The Belle’s Cheesy Chicken and Artichoke Lasagna

I so wish I could serve you a piece of my Cheesy Chicken and Artichoke Lasagna, I really do. But, the next best thing would be to share the recipe with you and I’m about to do just that. First, the backstory? As I may have mentioned once or ten times, I love to take our favorite flavor combinations and recreate them into different dishes, which would be why the flavors of my All Cheesed Up Artichoke Dip once found new new life as quesadillas. But, true inspiration hit me yesterday when I used some of those same flavors with leftover smoked chicken and the traditional ricotta and mozzarella cheeses of lasagna! Have mercy, my Cheesy Chicken and Artichoke Lasagna was a win/win around here. I expect it to stay on my recipe list for a long time. I’ll walk you through it.

Ingredients:

1 pound lasagna noodles (cooked and drained according to package instructions)

2-3 tablespoons butter

2 cloves minced garlic

3 cups milk

2 tablespoons all-purpose flour

1 cup shaved Parmesan cheese

1 (8 ounce) cream cheese

2-3 cups smoked chicken pulled into bite-sized pieces

1 jar marinated artichokes (drained)

1 small package spinach (thawed with water squeezed out!)

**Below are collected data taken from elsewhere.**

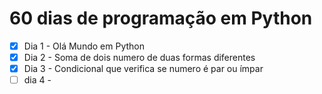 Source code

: # 60 dias de programação em Python
- [x] Dia 1 - Olá Mundo em Python
- [x] Dia 2 - Soma de dois numero de duas formas diferentes
- [x] Dia 3 - Condicional que verifica se numero é par ou ímpar
- [ ] dia 4 - 
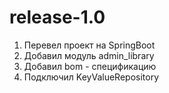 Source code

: # release-1.0
1. Перевел проект на SpringBoot
2. Добавил модуль admin_library
3. Добавил bom - спецификацию
4. Подключил KeyValueRepository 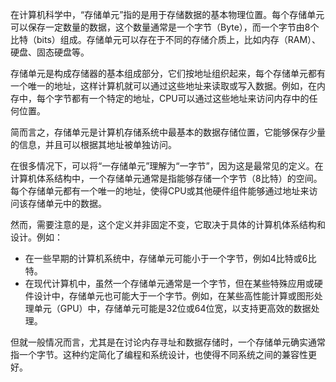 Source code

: 在计算机科学中，“存储单元”指的是用于存储数据的基本物理位置。每个存储单元可以保存一定数量的数据，这个数量通常是一个字节（Byte），而一个字节由8个比特（bits）组成。存储单元可以存在于不同的存储介质上，比如内存（RAM）、硬盘、固态硬盘等。

存储单元是构成存储器的基本组成部分，它们按地址组织起来，每个存储单元都有一个唯一的地址，这样计算机就可以通过这些地址来读取或写入数据。例如，在内存中，每个字节都有一个特定的地址，CPU可以通过这些地址来访问内存中的任何位置。

简而言之，存储单元是计算机存储系统中最基本的数据存储位置，它能够保存少量的信息，并且可以根据其地址被单独访问。




在很多情况下，可以将“一存储单元”理解为“一字节”，因为这是最常见的定义。在计算机体系结构中，一个存储单元通常是指能够存储一个字节（8比特）的空间。每个存储单元都有一个唯一的地址，使得CPU或其他硬件组件能够通过地址来访问该存储单元中的数据。

然而，需要注意的是，这个定义并非固定不变，它取决于具体的计算机体系结构和设计。例如：

- 在一些早期的计算机系统中，存储单元可能小于一个字节，例如4比特或6比特。
- 在现代计算机中，虽然一个存储单元通常是一个字节，但在某些特殊应用或硬件设计中，存储单元也可能大于一个字节。例如，在某些高性能计算或图形处理单元（GPU）中，存储单元可能是32位或64位宽，以支持更高效的数据处理。

但就一般情况而言，尤其是在讨论内存寻址和数据存储时，一个存储单元确实通常指一个字节。这种约定简化了编程和系统设计，也使得不同系统之间的兼容性更好。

1 (15 ounce) container ricotta cheese

4 cups shredded mozzarella cheese

Melt butter in skillet. Saute garlic a bit until it begins to give off a good aroma. (Be careful not to burn!) Stir in your Parmesan, cream cheese, and flour. Once the cheeses are melted, stir in milk and add the drained artichokes, spinach, and chicken. Stir and let it cook over a medium heat until it’s bubbly through and through. Meanwhile cook the lasagna noodles according to the package instructions.

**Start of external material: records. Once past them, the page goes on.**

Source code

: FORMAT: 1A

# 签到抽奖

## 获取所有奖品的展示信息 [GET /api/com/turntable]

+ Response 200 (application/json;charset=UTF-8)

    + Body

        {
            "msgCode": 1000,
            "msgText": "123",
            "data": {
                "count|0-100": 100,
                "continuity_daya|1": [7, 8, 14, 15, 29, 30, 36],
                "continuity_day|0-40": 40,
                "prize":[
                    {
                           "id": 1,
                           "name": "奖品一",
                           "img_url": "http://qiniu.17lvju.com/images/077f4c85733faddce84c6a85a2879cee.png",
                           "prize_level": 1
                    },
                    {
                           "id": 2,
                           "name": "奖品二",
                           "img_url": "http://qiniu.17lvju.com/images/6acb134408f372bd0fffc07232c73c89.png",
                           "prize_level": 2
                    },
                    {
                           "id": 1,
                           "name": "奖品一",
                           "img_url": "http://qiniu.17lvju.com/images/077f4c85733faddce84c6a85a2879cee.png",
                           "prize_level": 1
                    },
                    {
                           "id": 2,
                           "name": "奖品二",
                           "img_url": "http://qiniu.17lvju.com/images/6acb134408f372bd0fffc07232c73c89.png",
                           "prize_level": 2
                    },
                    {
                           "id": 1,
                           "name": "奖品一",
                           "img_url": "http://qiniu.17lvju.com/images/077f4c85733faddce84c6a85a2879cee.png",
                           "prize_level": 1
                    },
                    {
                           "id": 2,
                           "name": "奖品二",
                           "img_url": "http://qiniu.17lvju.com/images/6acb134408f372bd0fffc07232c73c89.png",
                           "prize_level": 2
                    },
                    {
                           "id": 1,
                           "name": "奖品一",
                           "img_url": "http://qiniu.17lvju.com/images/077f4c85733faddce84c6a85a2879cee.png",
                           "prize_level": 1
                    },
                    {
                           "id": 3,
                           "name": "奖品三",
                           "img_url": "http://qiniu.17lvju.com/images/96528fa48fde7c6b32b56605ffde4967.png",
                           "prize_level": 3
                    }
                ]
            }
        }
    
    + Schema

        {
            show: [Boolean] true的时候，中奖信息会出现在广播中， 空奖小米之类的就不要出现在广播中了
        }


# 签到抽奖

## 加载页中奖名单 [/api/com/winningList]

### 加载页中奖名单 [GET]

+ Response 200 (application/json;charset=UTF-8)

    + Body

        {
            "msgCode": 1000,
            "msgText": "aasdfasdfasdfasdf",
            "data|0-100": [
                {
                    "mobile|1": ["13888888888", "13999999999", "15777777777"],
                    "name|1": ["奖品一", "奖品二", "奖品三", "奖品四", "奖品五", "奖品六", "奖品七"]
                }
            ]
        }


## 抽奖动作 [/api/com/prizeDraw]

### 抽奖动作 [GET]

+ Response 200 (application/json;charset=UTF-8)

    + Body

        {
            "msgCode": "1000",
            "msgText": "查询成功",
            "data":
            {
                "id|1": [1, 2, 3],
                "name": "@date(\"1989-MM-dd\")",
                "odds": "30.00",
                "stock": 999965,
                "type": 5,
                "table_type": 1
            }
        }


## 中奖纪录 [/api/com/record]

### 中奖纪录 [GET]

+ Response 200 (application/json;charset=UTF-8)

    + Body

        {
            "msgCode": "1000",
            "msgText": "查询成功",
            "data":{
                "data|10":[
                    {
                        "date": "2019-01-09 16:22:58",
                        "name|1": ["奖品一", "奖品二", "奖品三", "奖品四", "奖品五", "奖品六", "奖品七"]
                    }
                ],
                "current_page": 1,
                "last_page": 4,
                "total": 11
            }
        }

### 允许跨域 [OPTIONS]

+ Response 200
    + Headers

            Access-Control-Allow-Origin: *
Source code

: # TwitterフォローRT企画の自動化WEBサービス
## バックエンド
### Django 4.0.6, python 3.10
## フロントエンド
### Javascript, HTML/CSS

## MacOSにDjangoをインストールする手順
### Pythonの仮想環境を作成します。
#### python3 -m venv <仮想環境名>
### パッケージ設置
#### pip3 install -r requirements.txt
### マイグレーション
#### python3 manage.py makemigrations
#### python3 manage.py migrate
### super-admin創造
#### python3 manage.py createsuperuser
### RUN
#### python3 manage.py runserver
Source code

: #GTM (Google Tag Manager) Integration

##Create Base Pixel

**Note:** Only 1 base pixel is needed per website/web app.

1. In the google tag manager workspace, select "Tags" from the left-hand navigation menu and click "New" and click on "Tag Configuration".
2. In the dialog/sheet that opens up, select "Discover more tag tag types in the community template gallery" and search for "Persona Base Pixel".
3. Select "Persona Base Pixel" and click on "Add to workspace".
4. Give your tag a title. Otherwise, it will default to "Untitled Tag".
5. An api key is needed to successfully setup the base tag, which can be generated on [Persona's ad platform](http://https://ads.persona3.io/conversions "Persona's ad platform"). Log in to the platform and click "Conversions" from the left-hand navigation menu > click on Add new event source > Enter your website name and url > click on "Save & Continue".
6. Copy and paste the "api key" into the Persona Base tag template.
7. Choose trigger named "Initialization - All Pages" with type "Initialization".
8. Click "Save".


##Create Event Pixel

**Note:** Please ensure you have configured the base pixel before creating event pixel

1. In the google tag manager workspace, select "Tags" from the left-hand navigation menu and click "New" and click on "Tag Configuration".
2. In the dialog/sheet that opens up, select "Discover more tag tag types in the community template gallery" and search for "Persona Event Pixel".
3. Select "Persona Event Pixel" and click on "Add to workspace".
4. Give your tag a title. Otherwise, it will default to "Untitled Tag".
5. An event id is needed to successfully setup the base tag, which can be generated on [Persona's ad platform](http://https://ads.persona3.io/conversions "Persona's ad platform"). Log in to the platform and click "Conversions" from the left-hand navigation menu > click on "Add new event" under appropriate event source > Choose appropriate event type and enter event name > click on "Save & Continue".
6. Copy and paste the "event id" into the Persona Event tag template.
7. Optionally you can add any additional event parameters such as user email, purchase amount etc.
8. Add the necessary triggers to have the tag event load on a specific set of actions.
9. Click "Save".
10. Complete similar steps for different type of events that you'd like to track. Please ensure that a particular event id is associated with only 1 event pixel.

Time to build our lasagna. This dish means business, y’all. You’ll want to start with a good deep casserole dish. Grease the dish well and create a layer of noodles in the bottom of the dish. (Some people swear by starting with the sauce when building a lasagna, but I think beginning with noodles helps your dish serve better into those nice squares! Next, you’ll add a layer of ricotta and mozzarella. I combine the ricotta and mozzarella and spoon them in at once, spreading the good stuff across the noodles with a spatula. (Just be sure to reserve a little of the mozzarella for the top of the finished lasagna!) Spoon a generous amount of the chicken and artichoke mixture over the cheeses.  Repeat the building process with two more layers of noodles, cheeses and chicken mixture. Finish with one last layer of noodles topped with the rest of the mozzarella cheese. )That’s a total of four layers of noodles, y’all.)

Cover with foil and bake at 350 for thirty-forty minutes. Remove the foil and bake another ten minutes or until the top is nice and browned with crusty edges. Yes! Add a nice side salad and you have a hearty meal for a crowd!